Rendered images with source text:
******
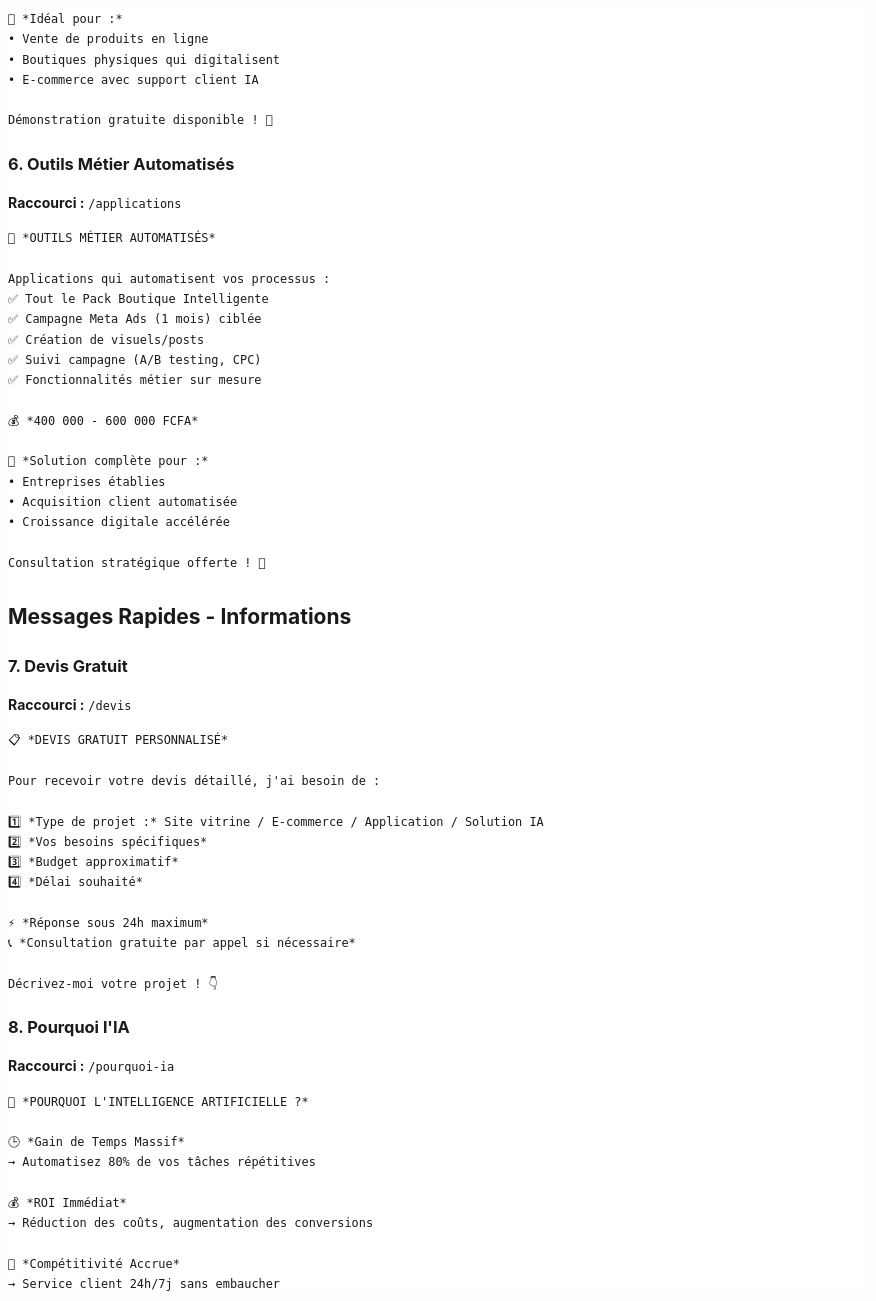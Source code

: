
 ```
🎯 *Idéal pour :*
• Vente de produits en ligne
• Boutiques physiques qui digitalisent
• E-commerce avec support client IA

Démonstration gratuite disponible ! 🚀
```

### 6. Outils Métier Automatisés
**Raccourci :** `/applications`
```
🚀 *OUTILS MÉTIER AUTOMATISÉS*

Applications qui automatisent vos processus :
✅ Tout le Pack Boutique Intelligente
✅ Campagne Meta Ads (1 mois) ciblée
✅ Création de visuels/posts
✅ Suivi campagne (A/B testing, CPC)
✅ Fonctionnalités métier sur mesure

💰 *400 000 - 600 000 FCFA*

🎯 *Solution complète pour :*
• Entreprises établies
• Acquisition client automatisée
• Croissance digitale accélérée

Consultation stratégique offerte ! 💼
```

## Messages Rapides - Informations

### 7. Devis Gratuit
**Raccourci :** `/devis`
```
📋 *DEVIS GRATUIT PERSONNALISÉ*

Pour recevoir votre devis détaillé, j'ai besoin de :

1️⃣ *Type de projet :* Site vitrine / E-commerce / Application / Solution IA
2️⃣ *Vos besoins spécifiques*
3️⃣ *Budget approximatif*
4️⃣ *Délai souhaité*

⚡ *Réponse sous 24h maximum*
📞 *Consultation gratuite par appel si nécessaire*

Décrivez-moi votre projet ! 👇
```

### 8. Pourquoi l'IA
**Raccourci :** `/pourquoi-ia`
```
🤖 *POURQUOI L'INTELLIGENCE ARTIFICIELLE ?*

🕒 *Gain de Temps Massif*
→ Automatisez 80% de vos tâches répétitives

💰 *ROI Immédiat*  
→ Réduction des coûts, augmentation des conversions

🚀 *Compétitivité Accrue*
→ Service client 24h/7j sans embaucher
```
******
REQUIRED ACTION ▸
The word "votre" may appear in lines of the entries. State how many lines hold it, as a number alone.

OUTPUT ▸
2